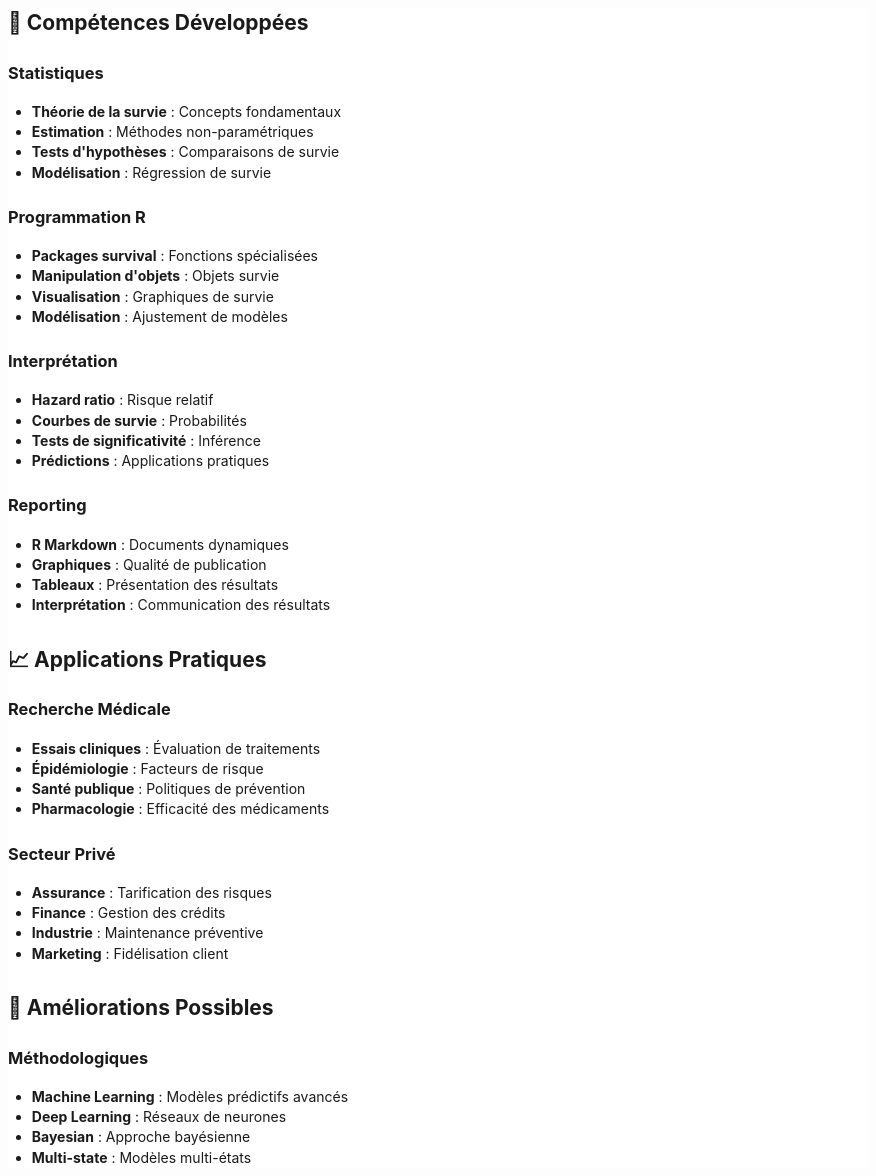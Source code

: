 ## 🎯 Compétences Développées

### Statistiques
- **Théorie de la survie** : Concepts fondamentaux
- **Estimation** : Méthodes non-paramétriques
- **Tests d'hypothèses** : Comparaisons de survie
- **Modélisation** : Régression de survie

### Programmation R
- **Packages survival** : Fonctions spécialisées
- **Manipulation d'objets** : Objets survie
- **Visualisation** : Graphiques de survie
- **Modélisation** : Ajustement de modèles

### Interprétation
- **Hazard ratio** : Risque relatif
- **Courbes de survie** : Probabilités
- **Tests de significativité** : Inférence
- **Prédictions** : Applications pratiques

### Reporting
- **R Markdown** : Documents dynamiques
- **Graphiques** : Qualité de publication
- **Tableaux** : Présentation des résultats
- **Interprétation** : Communication des résultats

## 📈 Applications Pratiques

### Recherche Médicale
- **Essais cliniques** : Évaluation de traitements
- **Épidémiologie** : Facteurs de risque
- **Santé publique** : Politiques de prévention
- **Pharmacologie** : Efficacité des médicaments

### Secteur Privé
- **Assurance** : Tarification des risques
- **Finance** : Gestion des crédits
- **Industrie** : Maintenance préventive
- **Marketing** : Fidélisation client

## 🚀 Améliorations Possibles

### Méthodologiques
- **Machine Learning** : Modèles prédictifs avancés
- **Deep Learning** : Réseaux de neurones
- **Bayesian** : Approche bayésienne
- **Multi-state** : Modèles multi-états
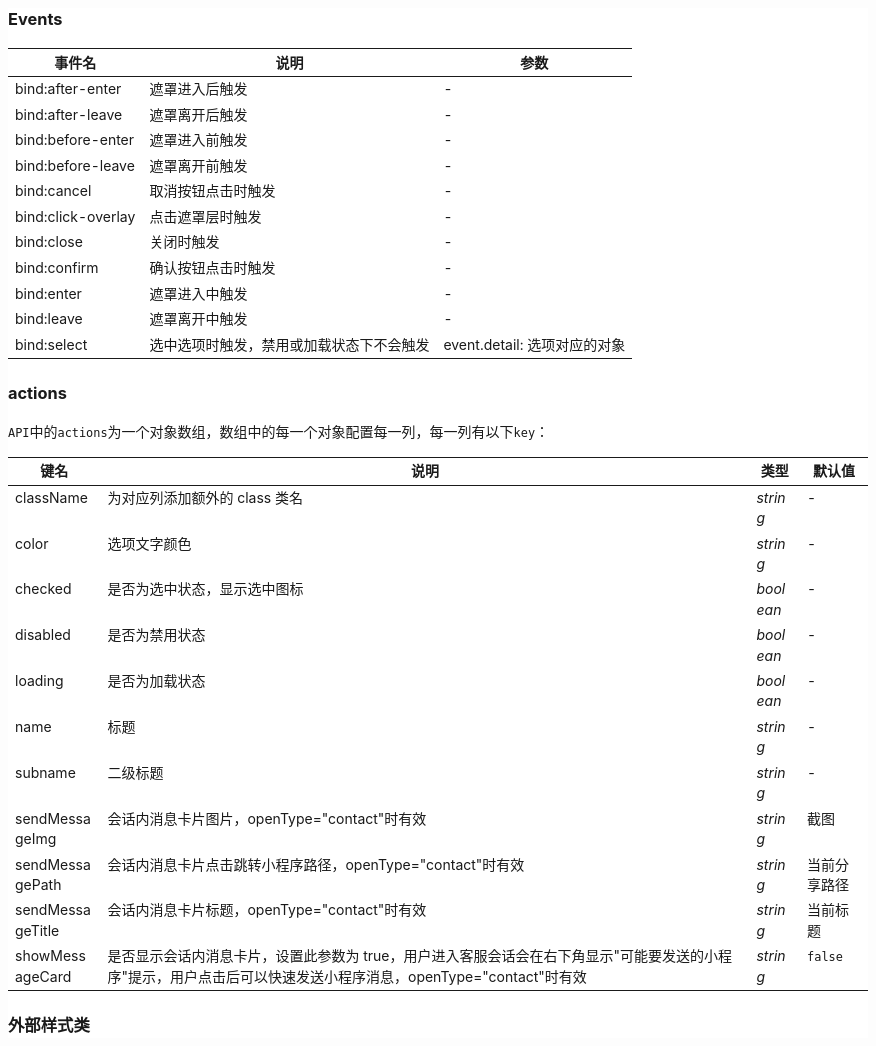 ### Events

| 事件名             | 说明                                     | 参数                         |
| ------------------ | ---------------------------------------- | ---------------------------- |
| bind:after-enter   | 遮罩进入后触发                           | -                            |
| bind:after-leave   | 遮罩离开后触发                           | -                            |
| bind:before-enter  | 遮罩进入前触发                           | -                            |
| bind:before-leave  | 遮罩离开前触发                           | -                            |
| bind:cancel        | 取消按钮点击时触发                       | -                            |
| bind:click-overlay | 点击遮罩层时触发                         | -                            |
| bind:close         | 关闭时触发                               | -                            |
| bind:confirm       | 确认按钮点击时触发                       | -                            |
| bind:enter         | 遮罩进入中触发                           | -                            |
| bind:leave         | 遮罩离开中触发                           | -                            |
| bind:select        | 选中选项时触发，禁用或加载状态下不会触发 | event.detail: 选项对应的对象 |

### actions

`API`中的`actions`为一个对象数组，数组中的每一个对象配置每一列，每一列有以下`key`：

| 键名      | 说明                          | 类型      | 默认值 |
| --------- | ----------------------------- | --------- | ------ |
| className | 为对应列添加额外的 class 类名 | _string_  | -      |
| color     | 选项文字颜色                  | _string_  | -      |
| checked   | 是否为选中状态，显示选中图标  | _boolean_ | -      |
| disabled  | 是否为禁用状态                | _boolean_ | -      |
| loading   | 是否为加载状态                | _boolean_ | -      |
| name      | 标题                          | _string_  | -      |
| subname   | 二级标题                      | _string_  | -      |
| sendMessageImg | 会话内消息卡片图片，openType="contact"时有效 | _string_ | 截图 |
| sendMessagePath | 会话内消息卡片点击跳转小程序路径，openType="contact"时有效 | _string_ | 当前分享路径 |
| sendMessageTitle | 会话内消息卡片标题，openType="contact"时有效 | _string_ | 当前标题 |
| showMessageCard | 是否显示会话内消息卡片，设置此参数为 true，用户进入客服会话会在右下角显示"可能要发送的小程序"提示，用户点击后可以快速发送小程序消息，openType="contact"时有效 | _string_ | `false` |

### 外部样式类
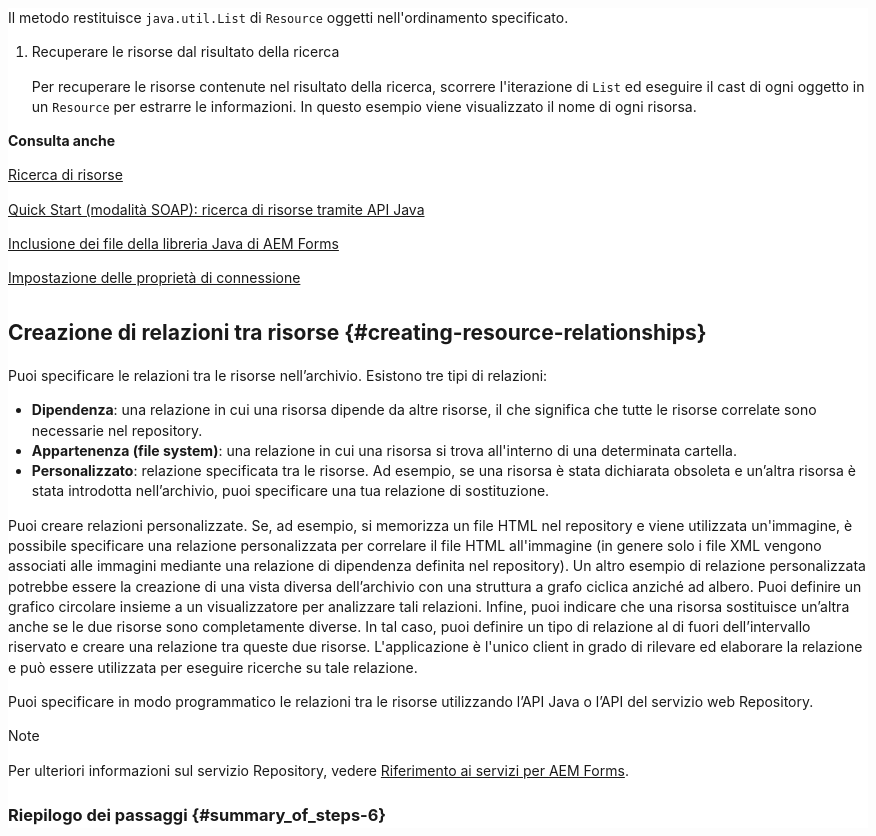    Il metodo restituisce `java.util.List` di `Resource` oggetti nell&#39;ordinamento specificato.

1. Recuperare le risorse dal risultato della ricerca

   Per recuperare le risorse contenute nel risultato della ricerca, scorrere l&#39;iterazione di `List` ed eseguire il cast di ogni oggetto in un `Resource` per estrarre le informazioni. In questo esempio viene visualizzato il nome di ogni risorsa.

**Consulta anche**

[Ricerca di risorse](aem-forms-repository.md#searching-for-resources)

[Quick Start (modalità SOAP): ricerca di risorse tramite API Java](/help/forms/developing/repository-service-api-quick-starts.md#quick-start-soap-mode-searching-for-resources-using-the-java-api)

[Inclusione dei file della libreria Java di AEM Forms](/help/forms/developing/invoking-aem-forms-using-java.md#including-aem-forms-java-library-files)

[Impostazione delle proprietà di connessione](/help/forms/developing/invoking-aem-forms-using-java.md#setting-connection-properties)

## Creazione di relazioni tra risorse {#creating-resource-relationships}

Puoi specificare le relazioni tra le risorse nell’archivio. Esistono tre tipi di relazioni:

* **Dipendenza**: una relazione in cui una risorsa dipende da altre risorse, il che significa che tutte le risorse correlate sono necessarie nel repository.
* **Appartenenza (file system)**: una relazione in cui una risorsa si trova all&#39;interno di una determinata cartella.
* **Personalizzato**: relazione specificata tra le risorse. Ad esempio, se una risorsa è stata dichiarata obsoleta e un’altra risorsa è stata introdotta nell’archivio, puoi specificare una tua relazione di sostituzione.

Puoi creare relazioni personalizzate. Se, ad esempio, si memorizza un file HTML nel repository e viene utilizzata un&#39;immagine, è possibile specificare una relazione personalizzata per correlare il file HTML all&#39;immagine (in genere solo i file XML vengono associati alle immagini mediante una relazione di dipendenza definita nel repository). Un altro esempio di relazione personalizzata potrebbe essere la creazione di una vista diversa dell’archivio con una struttura a grafo ciclica anziché ad albero. Puoi definire un grafico circolare insieme a un visualizzatore per analizzare tali relazioni. Infine, puoi indicare che una risorsa sostituisce un’altra anche se le due risorse sono completamente diverse. In tal caso, puoi definire un tipo di relazione al di fuori dell’intervallo riservato e creare una relazione tra queste due risorse. L&#39;applicazione è l&#39;unico client in grado di rilevare ed elaborare la relazione e può essere utilizzata per eseguire ricerche su tale relazione.

Puoi specificare in modo programmatico le relazioni tra le risorse utilizzando l’API Java o l’API del servizio web Repository.

>[!NOTE]
>
>Per ulteriori informazioni sul servizio Repository, vedere [Riferimento ai servizi per AEM Forms](https://www.adobe.com/go/learn_aemforms_services_63).

### Riepilogo dei passaggi {#summary_of_steps-6}
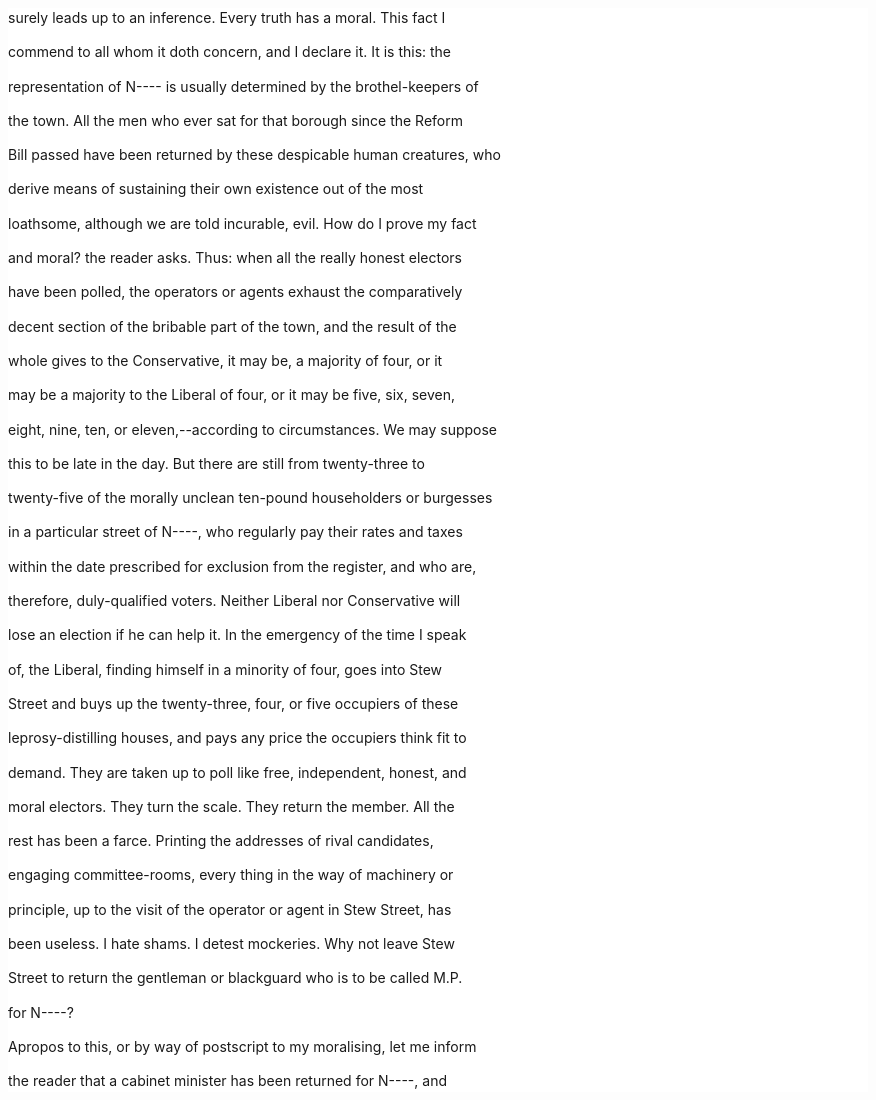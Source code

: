 surely leads up to an inference. Every truth has a moral. This fact I

commend to all whom it doth concern, and I declare it. It is this: the

representation of N---- is usually determined by the brothel-keepers of

the town. All the men who ever sat for that borough since the Reform

Bill passed have been returned by these despicable human creatures, who

derive means of sustaining their own existence out of the most

loathsome, although we are told incurable, evil. How do I prove my fact

and moral? the reader asks. Thus: when all the really honest electors

have been polled, the operators or agents exhaust the comparatively

decent section of the bribable part of the town, and the result of the

whole gives to the Conservative, it may be, a majority of four, or it

may be a majority to the Liberal of four, or it may be five, six, seven,

eight, nine, ten, or eleven,--according to circumstances. We may suppose

this to be late in the day. But there are still from twenty-three to

twenty-five of the morally unclean ten-pound householders or burgesses

in a particular street of N----, who regularly pay their rates and taxes

within the date prescribed for exclusion from the register, and who are,

therefore, duly-qualified voters. Neither Liberal nor Conservative will

lose an election if he can help it. In the emergency of the time I speak

of, the Liberal, finding himself in a minority of four, goes into Stew

Street and buys up the twenty-three, four, or five occupiers of these

leprosy-distilling houses, and pays any price the occupiers think fit to

demand. They are taken up to poll like free, independent, honest, and

moral electors. They turn the scale. They return the member. All the

rest has been a farce. Printing the addresses of rival candidates,

engaging committee-rooms, every thing in the way of machinery or

principle, up to the visit of the operator or agent in Stew Street, has

been useless. I hate shams. I detest mockeries. Why not leave Stew

Street to return the gentleman or blackguard who is to be called M.P.

for N----?



Apropos to this, or by way of postscript to my moralising, let me inform

the reader that a cabinet minister has been returned for N----, and
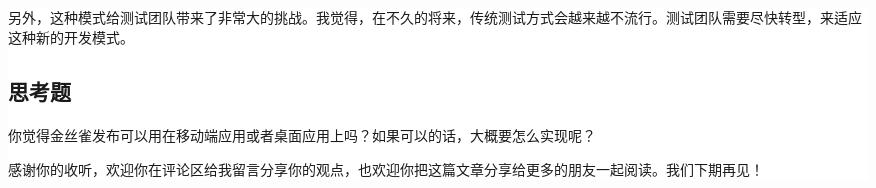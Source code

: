 另外，这种模式给测试团队带来了非常大的挑战。我觉得，在不久的将来，传统测试方式会越来越不流行。测试团队需要尽快转型，来适应这种新的开发模式。

## 思考题

你觉得金丝雀发布可以用在移动端应用或者桌面应用上吗？如果可以的话，大概要怎么实现呢？

感谢你的收听，欢迎你在评论区给我留言分享你的观点，也欢迎你把这篇文章分享给更多的朋友一起阅读。我们下期再见！


[Envoy]: https://www.envoyproxy.io/docs/envoy/latest/api-v2/api/v2/route/route.proto.html?highlight=shadow#route-routeaction-requestmirrorpolicy
[Diffy]: https://blog.twitter.com/engineering/en_us/a/2015/diffy-testing-services-without-writing-tests.html
[Facebook]: https://queue.acm.org/detail.cfm?id=2839461
[Link 1]: https://www.spinnaker.io/guides/user/canary/
[Link 2]: https://zhuanlan.zhihu.com/p/72054483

> [Brief]: Your answer should be a single number: the count of lines above that contain the word "these".

> [Exercise answer]: 2